Noncontractual adjustments
The noncontractual adjustments summary (G) tells you the reasons for noncontractual adjustments. The order of the adjustment reasons may differ for each physician. In this example, 55 percent of the noncontractual adjustments are due to bundling procedures that were initially reported separately. Another 13 percent are due to visits billed within the global surgical package. These percentages indicate a code interpretation problem, either within the practice or with the carriers.

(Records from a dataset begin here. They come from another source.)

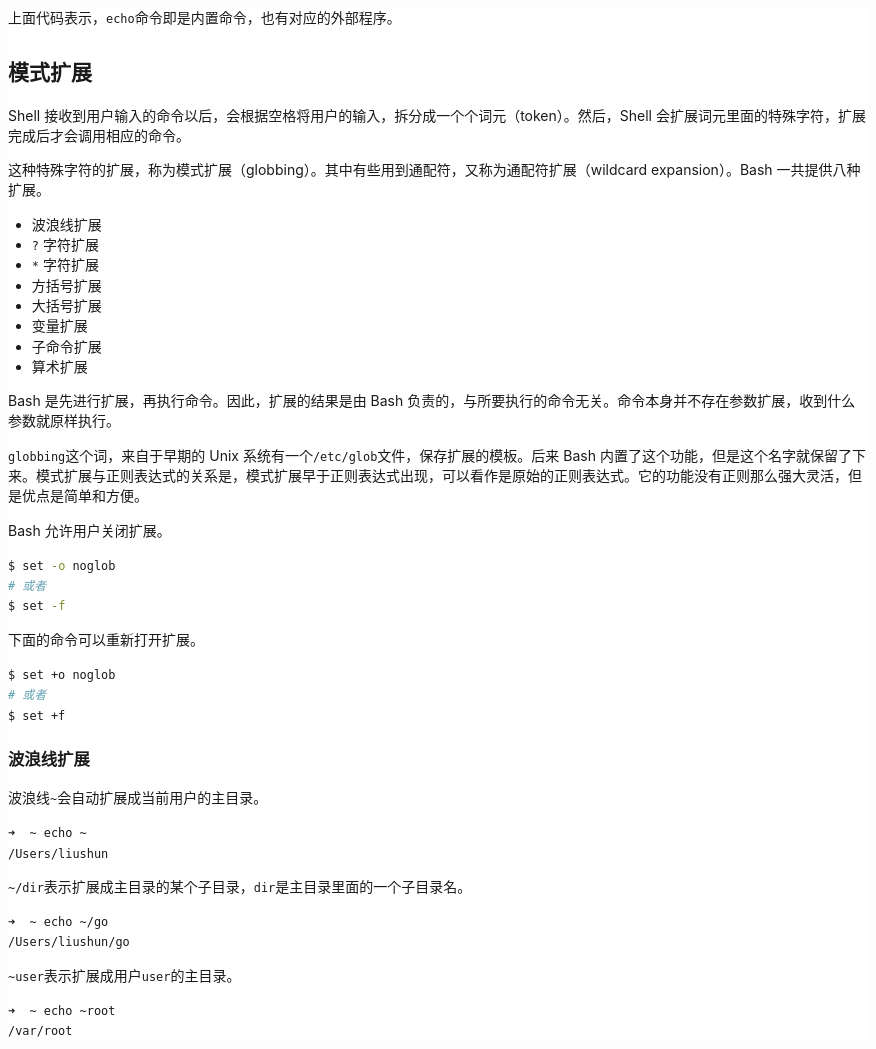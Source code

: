 上面代码表示，`echo`命令即是内置命令，也有对应的外部程序。



## 模式扩展

Shell 接收到用户输入的命令以后，会根据空格将用户的输入，拆分成一个个词元（token）。然后，Shell 会扩展词元里面的特殊字符，扩展完成后才会调用相应的命令。

这种特殊字符的扩展，称为模式扩展（globbing）。其中有些用到通配符，又称为通配符扩展（wildcard expansion）。Bash 一共提供八种扩展。

- 波浪线扩展
- `?` 字符扩展
- `*` 字符扩展
- 方括号扩展
- 大括号扩展
- 变量扩展
- 子命令扩展
- 算术扩展

Bash 是先进行扩展，再执行命令。因此，扩展的结果是由 Bash 负责的，与所要执行的命令无关。命令本身并不存在参数扩展，收到什么参数就原样执行。

`globbing`这个词，来自于早期的 Unix 系统有一个`/etc/glob`文件，保存扩展的模板。后来 Bash 内置了这个功能，但是这个名字就保留了下来。模式扩展与正则表达式的关系是，模式扩展早于正则表达式出现，可以看作是原始的正则表达式。它的功能没有正则那么强大灵活，但是优点是简单和方便。

Bash 允许用户关闭扩展。

```sh
$ set -o noglob
# 或者
$ set -f
```

下面的命令可以重新打开扩展。

```sh
$ set +o noglob
# 或者
$ set +f
```

### 波浪线扩展

波浪线`~`会自动扩展成当前用户的主目录。

```sh
➜  ~ echo ~
/Users/liushun
```

`~/dir`表示扩展成主目录的某个子目录，`dir`是主目录里面的一个子目录名。

```sh
➜  ~ echo ~/go 
/Users/liushun/go
```

`~user`表示扩展成用户`user`的主目录。

```sh
➜  ~ echo ~root
/var/root
```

Occasionally, “Professional Adjustment” may be the first reason listed. This monthly summary can show the total impact of any “courtesy write-off” directives. The total noncontractual adjustments give individual physicians and practice management personnel an idea of the value of these adjustments.

Additional detail
We include a second page that details A/R that are older than 60 days and more than $1,000 (H—not shown here). This feature was requested by our physicians and enables them to focus on the accounts that need the most attention. It brings executive oversight and clinical encounters together and helps physicians to work in partnership with collectors, financial counselors, and front desk staff. Because cases are listed by patient name, the physician can identify accounts that are beyond the practice standard and can contact the collector to see if a letter of explanation is needed.

Although some physicians may initially be reluctant readers and users of this information, these reports can help them become astute executives. We e-mail the dashboards to the physician, the practice management staff, and the collections staff specific to the individual physician’s processes around the tenth of each month. They help staff and physicians work more effectively together toward the same goals.

Jennifer O’Brien, MSOD, is the executive director of Arkansas Specialty Orthopaedics, a 22-physician group, which created and implemented this monthly dashboard. She also serves as a consultant to KarenZupko & Associates.